Required action: The answer must be a single number: the count of lines in these records that hold "return".

Data records START

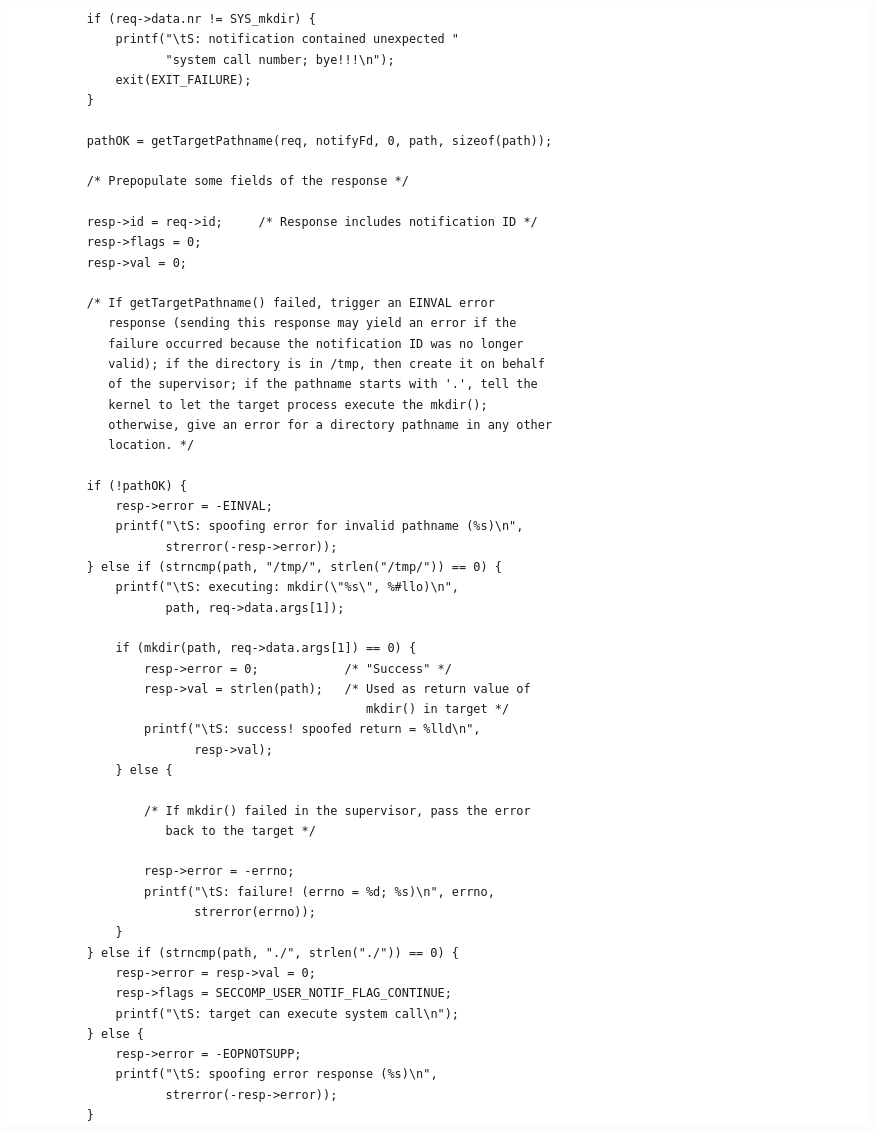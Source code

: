                if (req->data.nr != SYS_mkdir) {
                   printf("\tS: notification contained unexpected "
                          "system call number; bye!!!\n");
                   exit(EXIT_FAILURE);
               }

               pathOK = getTargetPathname(req, notifyFd, 0, path, sizeof(path));

               /* Prepopulate some fields of the response */

               resp->id = req->id;     /* Response includes notification ID */
               resp->flags = 0;
               resp->val = 0;

               /* If getTargetPathname() failed, trigger an EINVAL error
                  response (sending this response may yield an error if the
                  failure occurred because the notification ID was no longer
                  valid); if the directory is in /tmp, then create it on behalf
                  of the supervisor; if the pathname starts with '.', tell the
                  kernel to let the target process execute the mkdir();
                  otherwise, give an error for a directory pathname in any other
                  location. */

               if (!pathOK) {
                   resp->error = -EINVAL;
                   printf("\tS: spoofing error for invalid pathname (%s)\n",
                          strerror(-resp->error));
               } else if (strncmp(path, "/tmp/", strlen("/tmp/")) == 0) {
                   printf("\tS: executing: mkdir(\"%s\", %#llo)\n",
                          path, req->data.args[1]);

                   if (mkdir(path, req->data.args[1]) == 0) {
                       resp->error = 0;            /* "Success" */
                       resp->val = strlen(path);   /* Used as return value of
                                                      mkdir() in target */
                       printf("\tS: success! spoofed return = %lld\n",
                              resp->val);
                   } else {

                       /* If mkdir() failed in the supervisor, pass the error
                          back to the target */

                       resp->error = -errno;
                       printf("\tS: failure! (errno = %d; %s)\n", errno,
                              strerror(errno));
                   }
               } else if (strncmp(path, "./", strlen("./")) == 0) {
                   resp->error = resp->val = 0;
                   resp->flags = SECCOMP_USER_NOTIF_FLAG_CONTINUE;
                   printf("\tS: target can execute system call\n");
               } else {
                   resp->error = -EOPNOTSUPP;
                   printf("\tS: spoofing error response (%s)\n",
                          strerror(-resp->error));
               }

Data records END

Solution to this exercise: 2